Recursion, and why the algebra is closed
The genuinely hard case in classical IVM is recursion: transitive closure, graph reachability, WITH RECURSIVE. DBSP handles it because recursion is just a feedback loop in the circuit, and the algebra is closed under the fixed-point operator. A recursive query becomes a nested circuit that iterates to a fixed point at each timestep, and the same D ∘ Q ∘ I identity applies to the whole nested block.
The practical consequence is dramatic. Consider maintaining the set of nodes reachable from a source in a graph, under a stream of edge insertions and deletions:
CREATE VIEW reachable AS
WITH RECURSIVE r(node) AS (
SELECT source FROM roots
UNION
SELECT e.dst FROM r JOIN edges e ON r.node = e.src
)
SELECT node FROM r;A from-scratch recomputation is O(V·E) per change. The DBSP-incrementalized version does work proportional to the number of reachability facts that actually change when an edge is added or removed, which for most updates is a tiny fraction of the graph. The same query text, same semantics, radically different cost profile — and the developer changed nothing.
What the runtime actually stores
The theory says incremental operators keep integrated state (the I boxes that did not cancel). In practice this state is the set of indexes the query needs: join indexes keyed by join column, aggregation state keyed by group. DBSP runtimes store these as persistent, sharded key-value structures (Feldera layers them on RocksDB-style storage) and checkpoint them for fault tolerance. Two engineering properties fall out of the algebra:
- Bounded work per step. Each operator touches only the keys mentioned in the incoming delta. A one-row insert into a billion-row table joins against exactly the matching keys on the other side, not the whole table.
- Deterministic replay. Because the circuit is a pure function of its input stream, reprocessing the same change stream reproduces the same state. Recovery is replaying deltas from the last checkpoint — no separate reconciliation logic.

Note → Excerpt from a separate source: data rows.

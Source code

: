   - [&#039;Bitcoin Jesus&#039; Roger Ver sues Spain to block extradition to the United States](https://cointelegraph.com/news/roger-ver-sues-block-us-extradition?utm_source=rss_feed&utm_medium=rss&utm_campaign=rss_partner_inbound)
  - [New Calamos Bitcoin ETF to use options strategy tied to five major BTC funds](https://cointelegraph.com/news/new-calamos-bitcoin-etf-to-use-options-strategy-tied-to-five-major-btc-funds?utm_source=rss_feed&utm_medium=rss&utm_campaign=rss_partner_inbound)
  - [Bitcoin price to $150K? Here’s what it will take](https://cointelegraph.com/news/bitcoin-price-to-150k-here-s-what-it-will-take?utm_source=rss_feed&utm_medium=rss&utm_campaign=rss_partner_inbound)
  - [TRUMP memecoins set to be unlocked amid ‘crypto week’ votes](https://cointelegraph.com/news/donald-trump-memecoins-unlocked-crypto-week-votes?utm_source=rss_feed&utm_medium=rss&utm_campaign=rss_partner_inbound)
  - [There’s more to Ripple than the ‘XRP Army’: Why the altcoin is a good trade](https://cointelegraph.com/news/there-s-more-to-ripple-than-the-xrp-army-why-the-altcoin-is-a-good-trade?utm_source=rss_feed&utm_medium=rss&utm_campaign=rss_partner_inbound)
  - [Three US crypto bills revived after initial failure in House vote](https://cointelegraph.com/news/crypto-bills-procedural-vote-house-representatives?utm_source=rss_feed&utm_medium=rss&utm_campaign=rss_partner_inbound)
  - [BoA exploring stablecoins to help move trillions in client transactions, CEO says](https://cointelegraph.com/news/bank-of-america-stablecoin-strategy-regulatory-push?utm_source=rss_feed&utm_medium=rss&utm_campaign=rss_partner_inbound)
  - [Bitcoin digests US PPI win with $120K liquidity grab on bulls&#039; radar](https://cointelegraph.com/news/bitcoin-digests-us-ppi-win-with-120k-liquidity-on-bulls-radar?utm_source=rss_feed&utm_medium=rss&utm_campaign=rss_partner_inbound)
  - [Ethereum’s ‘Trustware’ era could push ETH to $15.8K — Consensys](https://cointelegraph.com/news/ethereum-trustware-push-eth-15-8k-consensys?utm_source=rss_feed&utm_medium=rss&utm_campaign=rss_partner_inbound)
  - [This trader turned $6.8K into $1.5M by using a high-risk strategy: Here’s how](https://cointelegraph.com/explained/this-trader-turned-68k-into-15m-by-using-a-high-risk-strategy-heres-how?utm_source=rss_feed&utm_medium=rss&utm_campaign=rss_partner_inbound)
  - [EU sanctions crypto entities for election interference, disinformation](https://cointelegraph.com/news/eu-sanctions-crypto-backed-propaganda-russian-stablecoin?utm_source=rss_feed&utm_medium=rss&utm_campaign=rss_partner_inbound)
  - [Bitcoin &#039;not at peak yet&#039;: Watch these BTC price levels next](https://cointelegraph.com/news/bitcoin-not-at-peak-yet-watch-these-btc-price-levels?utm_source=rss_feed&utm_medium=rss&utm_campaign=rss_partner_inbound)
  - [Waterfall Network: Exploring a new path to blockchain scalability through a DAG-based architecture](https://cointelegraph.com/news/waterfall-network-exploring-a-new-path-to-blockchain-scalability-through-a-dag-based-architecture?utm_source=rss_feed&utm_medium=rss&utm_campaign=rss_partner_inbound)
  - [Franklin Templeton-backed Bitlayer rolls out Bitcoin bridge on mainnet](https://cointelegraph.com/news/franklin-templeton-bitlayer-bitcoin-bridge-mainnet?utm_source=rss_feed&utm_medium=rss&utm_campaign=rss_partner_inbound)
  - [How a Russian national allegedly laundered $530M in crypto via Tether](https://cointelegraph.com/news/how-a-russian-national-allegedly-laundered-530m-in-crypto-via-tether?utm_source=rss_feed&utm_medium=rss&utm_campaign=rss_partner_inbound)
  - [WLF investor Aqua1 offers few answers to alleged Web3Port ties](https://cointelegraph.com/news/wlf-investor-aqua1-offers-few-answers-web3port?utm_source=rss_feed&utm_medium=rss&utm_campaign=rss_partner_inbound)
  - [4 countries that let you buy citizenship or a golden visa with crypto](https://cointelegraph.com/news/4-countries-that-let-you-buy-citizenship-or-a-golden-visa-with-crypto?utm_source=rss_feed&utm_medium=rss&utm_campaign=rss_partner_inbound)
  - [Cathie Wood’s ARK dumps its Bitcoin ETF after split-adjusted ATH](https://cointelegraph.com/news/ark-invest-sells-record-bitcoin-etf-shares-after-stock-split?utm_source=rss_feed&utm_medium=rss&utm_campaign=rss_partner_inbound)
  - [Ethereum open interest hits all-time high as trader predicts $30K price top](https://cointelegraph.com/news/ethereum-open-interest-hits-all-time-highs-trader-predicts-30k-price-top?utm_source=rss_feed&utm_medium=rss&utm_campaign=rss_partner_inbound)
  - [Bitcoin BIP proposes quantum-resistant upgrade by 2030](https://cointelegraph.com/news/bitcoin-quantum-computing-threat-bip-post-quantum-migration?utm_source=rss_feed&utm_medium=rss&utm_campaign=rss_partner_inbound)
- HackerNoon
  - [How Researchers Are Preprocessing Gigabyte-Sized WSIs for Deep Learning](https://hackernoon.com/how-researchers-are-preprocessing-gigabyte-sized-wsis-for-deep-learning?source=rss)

A subtle cost worth naming: incremental joins must retain both integrated inputs as indexes. State grows with the base data, not just the change rate. For an unbounded stream joined against itself, you need retention policies or windowing, exactly as you would in any stateful stream processor. DBSP does not make state free; it makes the computation proportional to change while being explicit about what must be remembered.
Why this matters
The older streaming systems — those built on hand-written delta rules or on operator-specific incremental logic — could never guarantee that an arbitrary query would incrementalize correctly. You wrote streaming code and batch code separately and hoped they agreed. DBSP's contribution is that batch and streaming become the same program. You write the query once as if over a static database; the D ∘ Q ∘ I machinery mechanically produces the streaming version, with a proof that the two compute identical results.
That is the quiet revolution here. Not a faster join or a cleverer index, but a closed algebra in which incrementality is a theorem rather than an implementation detail. The materialized view stops being a maintenance liability and becomes what it always should have been: a query you wrote once, kept fresh for free, in time proportional to the change.